Transcribed without permission from The West Island Suburban, Wed, Oct 8th.
1992, a free, home-delivered tabloid.  It has been involved in controversy
in the past for publishing extreme editorials.

QUOTE

Good Luck, you bloody scum, Fabrikant tells Suburban editor

By Christie McCormack
Editor

Valery Fabrikant, the University professor charged with the shooting deaths
of four of his Concordia colleagues and wounding a secretary, telephoned my
home Saturday night, calling me and Suburban reporter Terry Levine "scum"
several times in the course of a twenty minute conversation.

I called his wife on Friday, suggesting her husband would find as
sympathetic an ear as could be found in the media if he chose to call me.

My sympathies arise from a belief that there may be grounds for serious
inquiry into the charges he made against his colleagues in the university's
mechanical engineering department.

Fabrikant's discourse was level headed to begin with.  He reviewed his
experience in the department in which others were allegedly taking his
work, appending their names to it, and selling it to government agencies
through a private company of their own.

Asked what he had done to bring these charges forward, Fabrikant said he
had gone to the "executive-assistant to the rector," Catherine MacKenzie,
and she allegedly told him that he would have to substantiate the charges.
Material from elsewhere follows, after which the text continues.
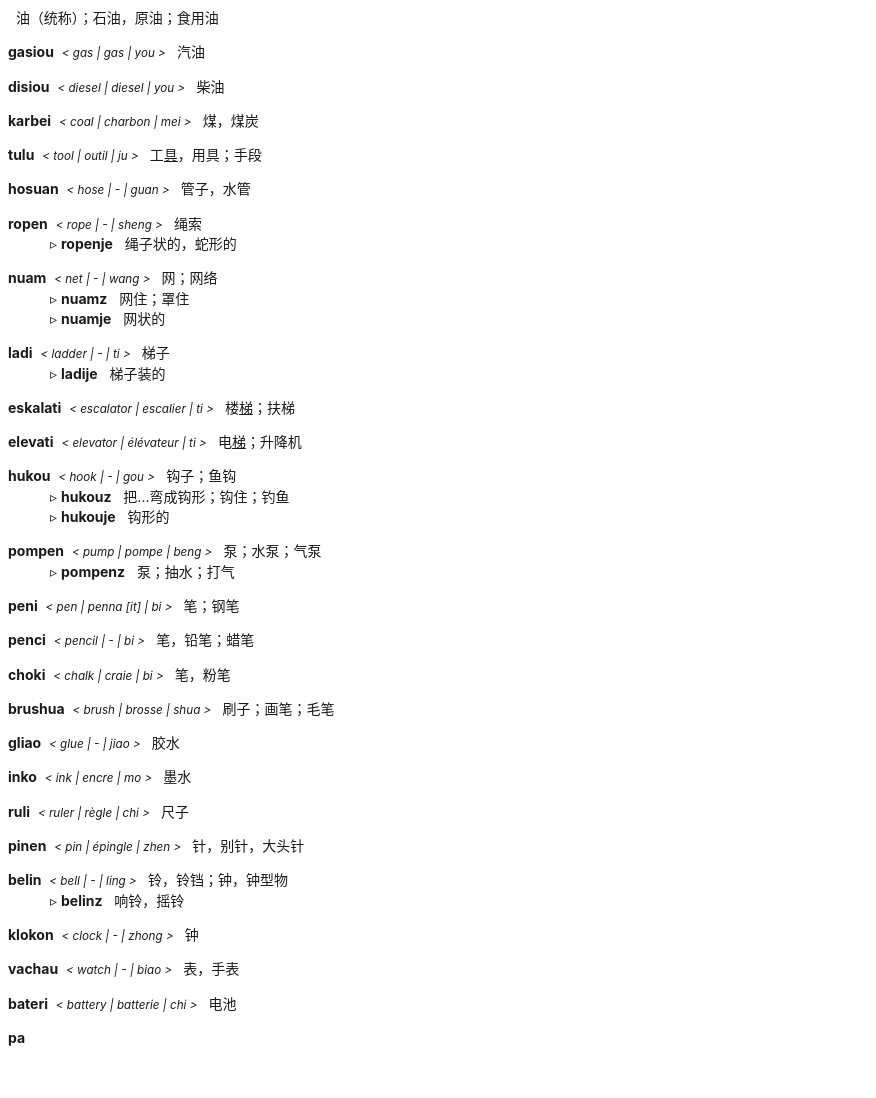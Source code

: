 </small></i>&nbsp;&nbsp;油（统称）；石油，原油；食用油</p><p style="text-indent:-3em;padding:3em;margin:-3em 0em -5em 0em"><b>gasiou</b>&nbsp; <i><small> &lt; gas | gas | you &gt; </small></i>&nbsp;&nbsp;汽油</p><p style="text-indent:-3em;padding:3em;margin:-3em 0em -5em 0em"><b>disiou</b>&nbsp; <i><small> &lt; diesel | diesel | you &gt; </small></i>&nbsp;&nbsp;柴油</p><p style="text-indent:-3em;padding:3em;margin:-3em 0em -5em 0em"><b>karbei</b>&nbsp; <i><small> &lt; coal | charbon | mei &gt; </small></i>&nbsp;&nbsp;煤，煤炭</p><p style="text-indent:-3em;padding:3em;margin:-3em 0em -5em 0em"><b>tulu</b>&nbsp; <i><small> &lt; tool | outil | ju &gt; </small></i>&nbsp;&nbsp;工<u>具</u>，用具；手段</p><p style="text-indent:-3em;padding:3em;margin:-3em 0em -5em 0em"><b>hosuan</b>&nbsp; <i><small> &lt; hose | - | guan &gt; </small></i>&nbsp;&nbsp;管子，水管</p><p style="text-indent:-3em;padding:3em;margin:-3em 0em -5em 0em"><b>ropen</b>&nbsp; <i><small> &lt; rope | - | sheng &gt; </small></i>&nbsp;&nbsp;绳索<br> ▹ <b>ropenje</b> &nbsp; 绳子状的，蛇形的</p><p style="text-indent:-3em;padding:3em;margin:-3em 0em -5em 0em"><b>nuam</b>&nbsp; <i><small> &lt; net | - | wang &gt; </small></i>&nbsp;&nbsp;网；网络<br> ▹ <b>nuamz</b> &nbsp; 网住；罩住<br> ▹ <b>nuamje</b> &nbsp; 网状的</p><p style="text-indent:-3em;padding:3em;margin:-3em 0em -5em 0em"><b>ladi</b>&nbsp; <i><small> &lt; ladder | - | ti &gt; </small></i>&nbsp;&nbsp;梯子<br> ▹ <b>ladije</b> &nbsp; 梯子装的</p><p style="text-indent:-3em;padding:3em;margin:-3em 0em -5em 0em"><b>eskalati</b>&nbsp; <i><small> &lt; escalator | escalier | ti &gt; </small></i>&nbsp;&nbsp;楼<u>梯</u>；扶梯</p><p style="text-indent:-3em;padding:3em;margin:-3em 0em -5em 0em"><b>elevati</b>&nbsp; <i><small> &lt; elevator | élévateur | ti &gt; </small></i>&nbsp;&nbsp;电<u>梯</u>；升降机</p><p style="text-indent:-3em;padding:3em;margin:-3em 0em -5em 0em"><b>hukou</b>&nbsp; <i><small> &lt; hook | - | gou &gt; </small></i>&nbsp;&nbsp;钩子；鱼钩<br> ▹ <b>hukouz</b> &nbsp; 把...弯成钩形；钩住；钓鱼<br> ▹ <b>hukouje</b> &nbsp; 钩形的</p><p style="text-indent:-3em;padding:3em;margin:-3em 0em -5em 0em"><b>pompen</b>&nbsp; <i><small> &lt; pump | pompe | beng &gt; </small></i>&nbsp;&nbsp;泵；水泵；气泵<br> ▹ <b>pompenz</b> &nbsp; 泵；抽水；打气</p><p style="text-indent:-3em;padding:3em;margin:-3em 0em -5em 0em"><b>peni</b>&nbsp; <i><small> &lt; pen | penna [it] | bi &gt; </small></i>&nbsp;&nbsp;笔；钢笔</p><p style="text-indent:-3em;padding:3em;margin:-3em 0em -5em 0em"><b>penci</b>&nbsp; <i><small> &lt; pencil | - | bi &gt; </small></i>&nbsp;&nbsp;笔，铅笔；蜡笔</p><p style="text-indent:-3em;padding:3em;margin:-3em 0em -5em 0em"><b>choki</b>&nbsp; <i><small> &lt; chalk | craie | bi &gt; </small></i>&nbsp;&nbsp;笔，粉笔</p><p style="text-indent:-3em;padding:3em;margin:-3em 0em -5em 0em"><b>brushua</b>&nbsp; <i><small> &lt; brush | brosse | shua &gt; </small></i>&nbsp;&nbsp;刷子；画笔；毛笔</p><p style="text-indent:-3em;padding:3em;margin:-3em 0em -5em 0em"><b>gliao</b>&nbsp; <i><small> &lt; glue | - | jiao &gt; </small></i>&nbsp;&nbsp;胶水</p><p style="text-indent:-3em;padding:3em;margin:-3em 0em -5em 0em"><b>inko</b>&nbsp; <i><small> &lt; ink | encre | mo &gt; </small></i>&nbsp;&nbsp;墨水</p><p style="text-indent:-3em;padding:3em;margin:-3em 0em -5em 0em"><b>ruli</b>&nbsp; <i><small> &lt; ruler | règle | chi &gt; </small></i>&nbsp;&nbsp;尺子</p><p style="text-indent:-3em;padding:3em;margin:-3em 0em -5em 0em"><b>pinen</b>&nbsp; <i><small> &lt; pin | épingle | zhen &gt; </small></i>&nbsp;&nbsp;针，别针，大头针</p><p style="text-indent:-3em;padding:3em;margin:-3em 0em -5em 0em"><b>belin</b>&nbsp; <i><small> &lt; bell | - | ling &gt; </small></i>&nbsp;&nbsp;铃，铃铛；钟，钟型物<br> ▹ <b>belinz</b> &nbsp; 响铃，摇铃</p><p style="text-indent:-3em;padding:3em;margin:-3em 0em -5em 0em"><b>klokon</b>&nbsp; <i><small> &lt; clock | - | zhong &gt; </small></i>&nbsp;&nbsp;钟</p><p style="text-indent:-3em;padding:3em;margin:-3em 0em -5em 0em"><b>vachau</b>&nbsp; <i><small> &lt; watch | - | biao &gt; </small></i>&nbsp;&nbsp;表，手表</p><p style="text-indent:-3em;padding:3em;margin:-3em 0em -5em 0em"><b>bateri</b>&nbsp; <i><small> &lt; battery | batterie | chi &gt; </small></i>&nbsp;&nbsp;电池</p><p style="text-indent:-3em;padding:3em;margin:-3em 0em -5em 0em"><b>pa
Concordia University said Monday that Dr.  MacKenzie had been transferred
to the art history department from her former position of vice-rector,
services and that she was never executive assistant to the rector.  She is
now on sabbatical.

University officials, Fabrikant said, "told me that when another person at
another university attempted to substantiate such charges, he was fired.  I
knew what they were telling me."

Said a Concordia spokeswoman:  "The inquiry into his charges has been put
off until the trial is over, but will resume at that time."

According to Fabrikant, he received a university merit award in 1989 to
silence his protests.

"That was the time they were offering me a carrot.  They played it that
way.  There always was a swing in mood in the administration.  They didn't
want me to blow the whistle, so sometimes they would award me and then they
would plan to fire me.

Fabrikant also said that his superiors in the department "blackmailed" him
into supplying them with papers.  "They would make it clear that if I
didn't supply them with so many papers, they would not renew my contract."

Asked if he had gone to the ombudsman, he said:  "The ombudsman's run by
the rector, I went to the rectors office."

Feeling guilty about not fully investigating his charges, I tried to
explain that The Suburban lacked the resources.  But Fabrikant was
unforgiving:  "You scum!  I talked to your Mr.  Levine and I gave him the
documents - documents!  Is he stupid or is he trying to protect the
university?"

No, I said, we needed corroboration, that a single accusation wasn't good
enough.

"But you had the documents!  Scum!  You journalists are the worst.  You
have to wait until people are killed or in jail before you show any
interest.  Because you did not do your job, you caused this - you bloody
scum!"

The documents were mere photocopies.

"Listen very attentively," he said, before outlining the alleged transfer
of money from one person to another in mechanical engineering to private
companies.

I told him it should be and should have been investigated, but without
expert assistance beyond his own, we were not competent to judge unless we
put a lot more time than we could afford.

"This is stupid!"  he snapped.  "Can you not see that there was a plain
conflict of interest here?  Could not Mr.  Levine see it, too?"

I asked him to be reasonable.  To make a comparison, I said that in the
master-apprentice relationship, this is how it traditionally works.  Only
the journeymen received real money.

"That's not true," he said.

Soon our discussion became irretrievably abrasive.  Do you have any
regrets, I asked.

"Is that, or is that not, a stupid question?"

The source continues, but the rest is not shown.